MR. SANTORUM: I have no problem with homosexuality. I have a problem with homosexual acts. As I would with acts of other, what I would consider to be, acts outside of traditional heterosexual relationships. And that includes a variety of different acts, not just homosexual. I have nothing, absolutely nothing against anyone who’s homosexual. If that’s their orientation, then I accept that. And I have no problem with someone who has other orientations. The question is, do you act upon those orientations? So it’s not the person, it’s the person’s actions. And you have to separate the person from their actions.

MS. JORDAN: O.K., without being too gory or graphic, so if somebody is homosexual, you would argue that they should not have sex?

MR. SANTORUM: We have laws in states, like the one at the Supreme Court right now, that have sodomy laws and they were there for a purpose. Because, again, I would argue, they undermine the basic tenets of our society and the family. And if the Supreme Court says that you have the right to consensual sex within your home, then you have the right to bigamy, you have the right to polygamy, you have the right to incest, you have the right to adultery. You have the right to anything. Does that undermine the fabric of our society? I would argue yes, it does. It all comes from, I would argue, this right to privacy that doesn’t exist in my opinion in the United States Constitution.. . . In every society, the definition of marriage has not ever to my knowledge included homosexuality. That’s not to pick on homosexuality. It’s not, you know, man on child, man on dog, or whatever the case may be. It is one thing. And when you destroy that you have a dramatic impact on the quality—

MS. JORDAN: I’m sorry, I didn’t think I was going to talk about “man on dog” with a United States Senator. It’s sort of freaking me out.

MR. SANTORUM: And that’s sort of where we are in today’s world, unfortunately. The idea is that the state doesn’t have rights to limit individuals’ wants and passions. I disagree with that. I think we absolutely have rights because there are consequences to letting people live out whatever wants or passions they desire. And we’re seeing it in our society.

MS. JORDAN: Sorry, I just never expected to talk about that when I came over here to interview you.

One might point out, a little wearily, that bigamy and polygamy, like other forms of marriage, are matters of contract law, not of private consensual sex.
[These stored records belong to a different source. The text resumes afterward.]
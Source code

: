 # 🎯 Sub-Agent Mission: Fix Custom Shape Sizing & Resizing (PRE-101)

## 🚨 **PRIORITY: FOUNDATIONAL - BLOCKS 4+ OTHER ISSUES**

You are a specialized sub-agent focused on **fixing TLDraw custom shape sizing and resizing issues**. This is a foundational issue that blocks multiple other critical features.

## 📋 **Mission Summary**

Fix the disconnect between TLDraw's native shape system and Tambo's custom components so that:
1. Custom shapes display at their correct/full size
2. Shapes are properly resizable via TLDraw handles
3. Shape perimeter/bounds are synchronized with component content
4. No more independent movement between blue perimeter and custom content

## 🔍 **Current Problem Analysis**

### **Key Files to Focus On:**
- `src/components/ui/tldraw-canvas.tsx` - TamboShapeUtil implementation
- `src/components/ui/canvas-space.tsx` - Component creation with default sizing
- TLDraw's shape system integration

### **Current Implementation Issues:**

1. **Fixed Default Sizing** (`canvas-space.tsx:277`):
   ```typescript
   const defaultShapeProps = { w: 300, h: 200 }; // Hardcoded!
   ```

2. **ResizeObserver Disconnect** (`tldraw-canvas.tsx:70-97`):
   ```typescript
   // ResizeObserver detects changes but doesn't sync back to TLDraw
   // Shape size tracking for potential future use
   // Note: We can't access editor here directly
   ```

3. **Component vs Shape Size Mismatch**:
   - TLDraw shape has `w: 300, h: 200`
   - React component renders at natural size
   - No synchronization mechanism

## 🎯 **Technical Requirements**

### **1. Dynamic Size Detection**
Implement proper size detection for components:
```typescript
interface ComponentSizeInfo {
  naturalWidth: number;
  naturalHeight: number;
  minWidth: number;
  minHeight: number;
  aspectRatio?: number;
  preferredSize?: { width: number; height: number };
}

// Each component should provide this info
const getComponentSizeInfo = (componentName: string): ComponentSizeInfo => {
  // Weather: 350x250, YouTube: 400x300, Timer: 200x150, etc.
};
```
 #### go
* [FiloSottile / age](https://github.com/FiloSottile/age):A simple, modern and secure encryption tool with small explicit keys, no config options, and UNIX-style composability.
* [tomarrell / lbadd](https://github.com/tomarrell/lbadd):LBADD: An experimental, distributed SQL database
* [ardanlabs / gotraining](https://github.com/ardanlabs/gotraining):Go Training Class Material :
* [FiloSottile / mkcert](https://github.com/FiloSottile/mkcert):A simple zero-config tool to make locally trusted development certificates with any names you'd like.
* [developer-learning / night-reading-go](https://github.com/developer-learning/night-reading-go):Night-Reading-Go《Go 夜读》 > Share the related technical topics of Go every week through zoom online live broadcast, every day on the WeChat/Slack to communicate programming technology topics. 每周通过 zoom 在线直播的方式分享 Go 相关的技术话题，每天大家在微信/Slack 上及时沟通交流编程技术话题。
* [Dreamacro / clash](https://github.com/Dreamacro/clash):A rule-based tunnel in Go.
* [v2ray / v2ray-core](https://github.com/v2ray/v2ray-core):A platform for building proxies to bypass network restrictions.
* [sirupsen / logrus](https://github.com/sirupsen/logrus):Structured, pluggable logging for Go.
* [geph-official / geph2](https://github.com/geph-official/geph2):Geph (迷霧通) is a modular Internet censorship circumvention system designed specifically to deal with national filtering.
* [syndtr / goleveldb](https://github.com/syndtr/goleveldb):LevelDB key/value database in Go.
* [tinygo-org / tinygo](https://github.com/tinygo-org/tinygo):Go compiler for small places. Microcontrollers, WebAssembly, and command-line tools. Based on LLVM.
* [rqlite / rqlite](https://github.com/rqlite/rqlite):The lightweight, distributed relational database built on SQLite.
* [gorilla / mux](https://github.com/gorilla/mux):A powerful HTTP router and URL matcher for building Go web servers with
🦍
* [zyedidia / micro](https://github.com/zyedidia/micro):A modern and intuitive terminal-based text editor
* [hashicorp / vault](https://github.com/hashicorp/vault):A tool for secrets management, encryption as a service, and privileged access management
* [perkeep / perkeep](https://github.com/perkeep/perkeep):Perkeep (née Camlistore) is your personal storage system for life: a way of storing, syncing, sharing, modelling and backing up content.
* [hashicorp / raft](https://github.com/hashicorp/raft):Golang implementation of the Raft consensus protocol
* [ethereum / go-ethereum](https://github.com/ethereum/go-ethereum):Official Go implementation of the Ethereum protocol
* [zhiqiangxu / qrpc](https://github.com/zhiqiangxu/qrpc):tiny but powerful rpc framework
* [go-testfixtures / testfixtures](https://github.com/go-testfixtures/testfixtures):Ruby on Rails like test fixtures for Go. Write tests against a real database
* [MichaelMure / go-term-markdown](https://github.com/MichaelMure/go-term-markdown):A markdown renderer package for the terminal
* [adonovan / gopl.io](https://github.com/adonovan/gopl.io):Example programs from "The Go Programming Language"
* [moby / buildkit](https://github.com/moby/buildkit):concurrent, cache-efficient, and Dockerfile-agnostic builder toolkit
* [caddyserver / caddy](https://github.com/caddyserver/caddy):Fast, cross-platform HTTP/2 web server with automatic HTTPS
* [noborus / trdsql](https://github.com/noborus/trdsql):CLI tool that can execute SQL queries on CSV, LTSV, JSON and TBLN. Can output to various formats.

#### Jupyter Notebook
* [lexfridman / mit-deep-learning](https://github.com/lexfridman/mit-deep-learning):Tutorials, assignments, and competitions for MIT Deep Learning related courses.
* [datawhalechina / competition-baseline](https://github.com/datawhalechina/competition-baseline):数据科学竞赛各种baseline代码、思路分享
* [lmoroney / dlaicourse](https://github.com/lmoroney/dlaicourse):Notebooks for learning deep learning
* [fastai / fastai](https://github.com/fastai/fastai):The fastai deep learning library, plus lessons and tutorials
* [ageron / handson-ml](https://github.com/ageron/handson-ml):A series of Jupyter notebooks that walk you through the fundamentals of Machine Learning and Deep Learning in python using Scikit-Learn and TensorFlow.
Or that Santorum’s logic would dictate the criminalization of adultery as well as homosexuality, with potentially devastating consequences for both Houses of Congress. Or that to say that homosexuality is “no problem” but actually doing anything homosexual should be punishable by law is like saying that freedom of conscience includes the right to think heretical thoughts but not to utter them. Or that Santorum believes that while individuals have no “right to consensual sex within the home” the state does have “rights to limit individuals’ wants and passions,” which is to say their feelings. Or that—oh, never mind. It’s probably unfair to parse Santorum’s pronouncements as if they were products of ratiocination. No wonder, though, that liberal Democrats, moderate Republicans, and other non-hard-right types are increasingly nostalgic for the likes of Ronald Reagan (who delivered a forceful but unfortunately not fatal blow to Republican homophobia when he opposed a referendum that would have barred homosexuals from teaching in California’s public schools) and Barry Goldwater (whose suspicion of Big Government did not include an opt-out provision for bedrooms). Those were the good old days, even if we didn’t know it at the time.